Below are entries; output exactly the lines from the one with "- Native categorical support" to the one with "- Suitable for pricing use cases", both included, and nothing else.

Exercise input START

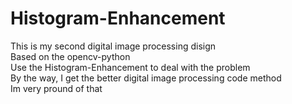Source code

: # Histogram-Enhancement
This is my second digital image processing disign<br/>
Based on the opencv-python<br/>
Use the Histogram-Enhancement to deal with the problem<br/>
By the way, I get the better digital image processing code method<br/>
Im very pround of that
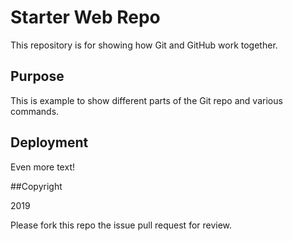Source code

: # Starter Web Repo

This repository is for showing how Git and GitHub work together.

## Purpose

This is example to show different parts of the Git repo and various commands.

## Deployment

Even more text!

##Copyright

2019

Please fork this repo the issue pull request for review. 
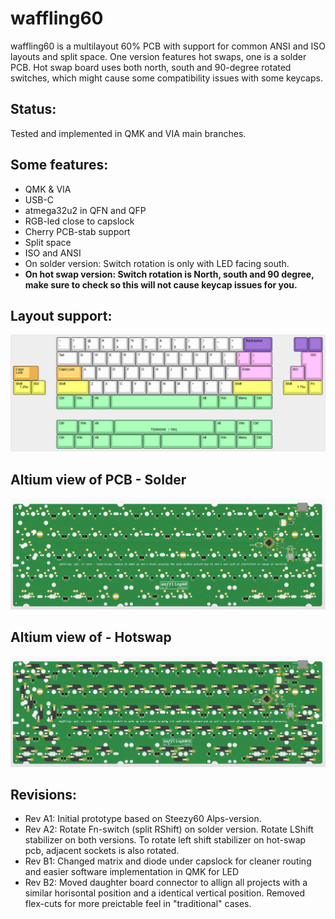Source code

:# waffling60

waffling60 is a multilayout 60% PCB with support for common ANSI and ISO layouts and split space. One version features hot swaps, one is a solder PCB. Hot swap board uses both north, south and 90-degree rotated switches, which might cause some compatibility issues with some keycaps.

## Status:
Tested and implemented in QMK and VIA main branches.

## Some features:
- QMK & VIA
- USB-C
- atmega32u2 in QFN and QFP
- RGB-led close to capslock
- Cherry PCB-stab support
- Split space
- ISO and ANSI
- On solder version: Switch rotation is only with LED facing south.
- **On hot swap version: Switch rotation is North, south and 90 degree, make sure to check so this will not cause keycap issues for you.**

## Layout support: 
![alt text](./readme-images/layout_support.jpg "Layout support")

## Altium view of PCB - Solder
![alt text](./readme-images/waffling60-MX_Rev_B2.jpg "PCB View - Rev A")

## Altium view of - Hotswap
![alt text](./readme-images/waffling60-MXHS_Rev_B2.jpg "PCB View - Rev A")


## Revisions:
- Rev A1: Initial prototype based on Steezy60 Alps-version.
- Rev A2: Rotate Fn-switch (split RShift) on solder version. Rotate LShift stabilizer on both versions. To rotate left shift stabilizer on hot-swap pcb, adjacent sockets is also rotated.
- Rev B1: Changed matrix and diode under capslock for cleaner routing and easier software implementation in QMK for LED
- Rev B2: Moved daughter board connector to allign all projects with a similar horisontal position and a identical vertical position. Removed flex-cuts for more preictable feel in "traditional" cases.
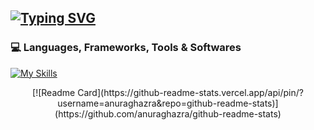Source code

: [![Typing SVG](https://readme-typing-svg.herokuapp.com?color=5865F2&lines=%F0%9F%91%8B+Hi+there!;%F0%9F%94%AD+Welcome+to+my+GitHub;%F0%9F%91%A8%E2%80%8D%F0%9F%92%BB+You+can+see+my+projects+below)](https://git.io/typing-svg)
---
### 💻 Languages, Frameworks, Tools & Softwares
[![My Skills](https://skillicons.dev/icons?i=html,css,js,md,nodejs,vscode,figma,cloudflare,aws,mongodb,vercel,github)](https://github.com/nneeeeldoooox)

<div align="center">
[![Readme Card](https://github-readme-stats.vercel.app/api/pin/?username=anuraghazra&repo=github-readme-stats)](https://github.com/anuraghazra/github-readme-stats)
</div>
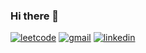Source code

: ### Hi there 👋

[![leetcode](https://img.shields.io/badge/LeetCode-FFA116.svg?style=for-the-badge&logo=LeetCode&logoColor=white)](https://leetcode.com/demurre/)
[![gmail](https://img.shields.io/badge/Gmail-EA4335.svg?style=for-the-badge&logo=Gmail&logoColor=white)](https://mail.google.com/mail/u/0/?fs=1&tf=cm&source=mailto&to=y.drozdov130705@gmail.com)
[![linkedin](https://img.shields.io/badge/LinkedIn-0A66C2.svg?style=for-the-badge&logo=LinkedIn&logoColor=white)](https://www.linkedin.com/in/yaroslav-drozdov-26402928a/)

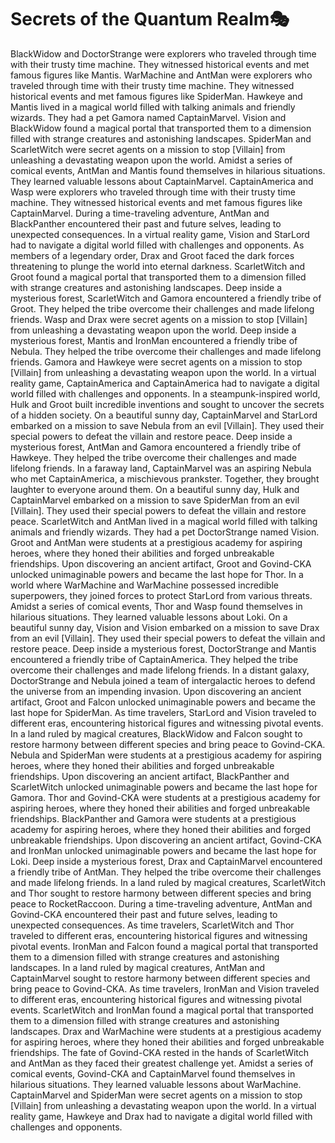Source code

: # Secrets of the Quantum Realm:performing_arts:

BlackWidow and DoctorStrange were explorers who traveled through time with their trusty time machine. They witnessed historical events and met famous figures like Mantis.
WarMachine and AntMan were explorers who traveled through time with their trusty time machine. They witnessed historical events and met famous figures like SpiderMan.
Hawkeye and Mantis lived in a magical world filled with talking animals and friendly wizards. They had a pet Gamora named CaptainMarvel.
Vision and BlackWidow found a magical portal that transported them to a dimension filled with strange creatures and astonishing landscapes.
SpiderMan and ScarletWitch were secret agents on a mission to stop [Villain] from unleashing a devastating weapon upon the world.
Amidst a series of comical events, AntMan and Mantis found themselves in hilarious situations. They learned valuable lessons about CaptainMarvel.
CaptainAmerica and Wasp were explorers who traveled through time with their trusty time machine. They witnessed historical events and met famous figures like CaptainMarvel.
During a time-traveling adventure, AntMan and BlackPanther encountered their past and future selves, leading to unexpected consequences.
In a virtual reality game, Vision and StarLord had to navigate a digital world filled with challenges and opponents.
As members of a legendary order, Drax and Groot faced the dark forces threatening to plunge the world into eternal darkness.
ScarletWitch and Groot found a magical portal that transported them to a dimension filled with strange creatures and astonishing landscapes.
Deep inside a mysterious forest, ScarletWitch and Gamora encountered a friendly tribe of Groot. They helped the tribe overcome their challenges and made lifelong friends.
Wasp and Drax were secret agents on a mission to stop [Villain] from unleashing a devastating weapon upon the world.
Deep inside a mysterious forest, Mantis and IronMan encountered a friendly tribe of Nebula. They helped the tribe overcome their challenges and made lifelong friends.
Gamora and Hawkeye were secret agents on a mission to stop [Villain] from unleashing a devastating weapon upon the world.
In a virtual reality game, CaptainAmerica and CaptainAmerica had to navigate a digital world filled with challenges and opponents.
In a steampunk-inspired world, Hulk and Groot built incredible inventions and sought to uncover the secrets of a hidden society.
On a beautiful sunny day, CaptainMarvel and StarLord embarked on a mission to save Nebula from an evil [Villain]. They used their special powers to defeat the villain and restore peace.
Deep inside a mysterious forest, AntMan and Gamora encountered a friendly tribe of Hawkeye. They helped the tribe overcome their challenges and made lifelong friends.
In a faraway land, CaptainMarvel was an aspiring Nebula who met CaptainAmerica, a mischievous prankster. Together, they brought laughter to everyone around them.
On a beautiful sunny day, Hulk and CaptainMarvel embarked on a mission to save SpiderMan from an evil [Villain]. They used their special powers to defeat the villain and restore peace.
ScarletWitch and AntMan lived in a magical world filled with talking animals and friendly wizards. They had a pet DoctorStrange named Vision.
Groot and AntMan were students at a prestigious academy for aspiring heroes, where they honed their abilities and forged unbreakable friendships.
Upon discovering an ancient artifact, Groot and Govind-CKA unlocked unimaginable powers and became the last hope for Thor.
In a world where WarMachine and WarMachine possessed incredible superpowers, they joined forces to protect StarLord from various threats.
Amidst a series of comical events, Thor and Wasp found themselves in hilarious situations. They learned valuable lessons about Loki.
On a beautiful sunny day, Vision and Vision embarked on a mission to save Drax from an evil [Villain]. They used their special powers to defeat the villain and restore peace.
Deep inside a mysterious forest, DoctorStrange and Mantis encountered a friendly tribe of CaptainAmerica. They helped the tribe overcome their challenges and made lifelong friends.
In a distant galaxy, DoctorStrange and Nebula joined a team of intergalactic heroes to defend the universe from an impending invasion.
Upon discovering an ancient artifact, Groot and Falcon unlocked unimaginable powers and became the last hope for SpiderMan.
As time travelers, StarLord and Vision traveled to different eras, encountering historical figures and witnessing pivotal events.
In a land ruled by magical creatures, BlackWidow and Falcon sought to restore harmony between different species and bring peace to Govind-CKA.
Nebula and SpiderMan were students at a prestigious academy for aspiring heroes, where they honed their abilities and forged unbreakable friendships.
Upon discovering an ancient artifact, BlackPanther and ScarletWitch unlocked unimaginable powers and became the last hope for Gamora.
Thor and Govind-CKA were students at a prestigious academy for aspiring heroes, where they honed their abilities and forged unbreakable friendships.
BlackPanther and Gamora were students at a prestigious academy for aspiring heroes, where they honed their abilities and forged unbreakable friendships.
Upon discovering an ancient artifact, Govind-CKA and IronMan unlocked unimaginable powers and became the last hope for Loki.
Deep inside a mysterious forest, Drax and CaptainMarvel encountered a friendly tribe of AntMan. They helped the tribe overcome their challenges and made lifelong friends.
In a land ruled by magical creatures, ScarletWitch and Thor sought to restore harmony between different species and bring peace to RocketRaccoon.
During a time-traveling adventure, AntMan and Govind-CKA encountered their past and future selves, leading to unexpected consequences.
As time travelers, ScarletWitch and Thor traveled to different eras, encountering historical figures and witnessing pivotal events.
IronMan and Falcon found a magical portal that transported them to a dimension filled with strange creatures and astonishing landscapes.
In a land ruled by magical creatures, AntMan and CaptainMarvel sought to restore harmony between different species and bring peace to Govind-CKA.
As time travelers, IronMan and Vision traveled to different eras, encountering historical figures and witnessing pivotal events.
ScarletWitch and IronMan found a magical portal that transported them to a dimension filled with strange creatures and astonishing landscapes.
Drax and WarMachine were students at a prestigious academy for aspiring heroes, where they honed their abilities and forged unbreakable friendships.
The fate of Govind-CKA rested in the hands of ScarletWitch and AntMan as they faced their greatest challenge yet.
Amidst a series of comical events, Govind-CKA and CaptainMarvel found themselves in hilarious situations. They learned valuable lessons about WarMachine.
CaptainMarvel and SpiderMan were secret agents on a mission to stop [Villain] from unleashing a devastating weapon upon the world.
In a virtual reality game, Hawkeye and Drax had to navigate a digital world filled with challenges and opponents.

Exercise input END
Exercise input START

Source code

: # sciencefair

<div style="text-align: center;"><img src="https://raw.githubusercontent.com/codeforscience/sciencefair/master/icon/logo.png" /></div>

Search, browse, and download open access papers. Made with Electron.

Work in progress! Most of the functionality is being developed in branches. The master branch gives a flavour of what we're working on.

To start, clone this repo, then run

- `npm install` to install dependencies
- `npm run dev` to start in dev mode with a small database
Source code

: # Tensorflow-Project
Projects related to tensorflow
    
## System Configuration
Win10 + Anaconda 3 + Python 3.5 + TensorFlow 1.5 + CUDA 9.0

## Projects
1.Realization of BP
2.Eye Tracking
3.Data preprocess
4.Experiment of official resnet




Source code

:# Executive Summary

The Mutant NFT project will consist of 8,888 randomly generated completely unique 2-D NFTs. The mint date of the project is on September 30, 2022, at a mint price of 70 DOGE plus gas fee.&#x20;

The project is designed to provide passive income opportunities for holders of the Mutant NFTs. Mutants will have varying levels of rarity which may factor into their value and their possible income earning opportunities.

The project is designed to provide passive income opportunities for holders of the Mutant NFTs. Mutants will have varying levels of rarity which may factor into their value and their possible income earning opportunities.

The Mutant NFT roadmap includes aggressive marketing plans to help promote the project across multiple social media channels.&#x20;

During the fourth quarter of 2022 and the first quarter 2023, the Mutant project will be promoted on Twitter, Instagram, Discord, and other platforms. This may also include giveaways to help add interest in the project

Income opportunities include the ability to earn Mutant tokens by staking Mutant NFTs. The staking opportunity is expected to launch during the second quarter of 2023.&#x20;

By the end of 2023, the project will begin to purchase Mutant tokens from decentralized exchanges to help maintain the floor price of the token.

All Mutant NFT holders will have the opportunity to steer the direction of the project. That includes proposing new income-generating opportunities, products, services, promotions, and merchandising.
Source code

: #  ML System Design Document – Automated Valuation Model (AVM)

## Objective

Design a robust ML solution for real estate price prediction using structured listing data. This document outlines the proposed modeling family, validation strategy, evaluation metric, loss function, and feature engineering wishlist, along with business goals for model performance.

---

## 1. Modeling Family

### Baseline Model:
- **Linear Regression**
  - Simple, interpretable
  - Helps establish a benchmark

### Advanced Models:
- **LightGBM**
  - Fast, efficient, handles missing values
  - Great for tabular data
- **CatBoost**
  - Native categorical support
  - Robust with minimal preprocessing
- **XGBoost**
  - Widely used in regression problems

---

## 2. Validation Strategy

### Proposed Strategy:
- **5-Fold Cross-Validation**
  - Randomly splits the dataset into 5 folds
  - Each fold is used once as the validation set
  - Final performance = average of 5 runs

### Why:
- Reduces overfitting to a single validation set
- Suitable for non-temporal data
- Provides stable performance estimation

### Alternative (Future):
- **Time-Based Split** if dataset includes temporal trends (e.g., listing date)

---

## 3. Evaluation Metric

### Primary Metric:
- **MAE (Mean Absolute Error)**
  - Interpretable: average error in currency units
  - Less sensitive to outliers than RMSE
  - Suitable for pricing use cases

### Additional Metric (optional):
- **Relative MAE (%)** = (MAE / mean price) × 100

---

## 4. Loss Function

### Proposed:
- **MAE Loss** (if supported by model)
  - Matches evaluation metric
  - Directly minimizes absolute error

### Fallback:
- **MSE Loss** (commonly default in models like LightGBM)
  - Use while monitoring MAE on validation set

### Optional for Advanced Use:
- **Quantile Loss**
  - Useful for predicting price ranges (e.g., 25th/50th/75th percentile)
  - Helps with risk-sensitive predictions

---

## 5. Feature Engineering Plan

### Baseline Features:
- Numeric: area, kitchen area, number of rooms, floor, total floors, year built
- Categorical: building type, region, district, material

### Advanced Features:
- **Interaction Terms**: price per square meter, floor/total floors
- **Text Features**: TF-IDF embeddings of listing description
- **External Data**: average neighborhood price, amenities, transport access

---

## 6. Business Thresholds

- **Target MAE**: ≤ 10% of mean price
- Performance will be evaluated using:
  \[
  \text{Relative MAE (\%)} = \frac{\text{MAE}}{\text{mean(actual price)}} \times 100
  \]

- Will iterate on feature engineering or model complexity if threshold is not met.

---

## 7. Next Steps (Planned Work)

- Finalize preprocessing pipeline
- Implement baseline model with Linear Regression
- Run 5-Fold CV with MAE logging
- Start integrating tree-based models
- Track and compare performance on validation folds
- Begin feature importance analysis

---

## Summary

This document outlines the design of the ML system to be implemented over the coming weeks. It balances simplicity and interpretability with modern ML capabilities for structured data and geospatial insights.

Exercise input END

Expected output:
  - Native categorical support
  - Robust with minimal preprocessing
- **XGBoost**
  - Widely used in regression problems

---

## 2. Validation Strategy

### Proposed Strategy:
- **5-Fold Cross-Validation**
  - Randomly splits the dataset into 5 folds
  - Each fold is used once as the validation set
  - Final performance = average of 5 runs

### Why:
- Reduces overfitting to a single validation set
- Suitable for non-temporal data
- Provides stable performance estimation

### Alternative (Future):
- **Time-Based Split** if dataset includes temporal trends (e.g., listing date)

---

## 3. Evaluation Metric

### Primary Metric:
- **MAE (Mean Absolute Error)**
  - Interpretable: average error in currency units
  - Less sensitive to outliers than RMSE
  - Suitable for pricing use cases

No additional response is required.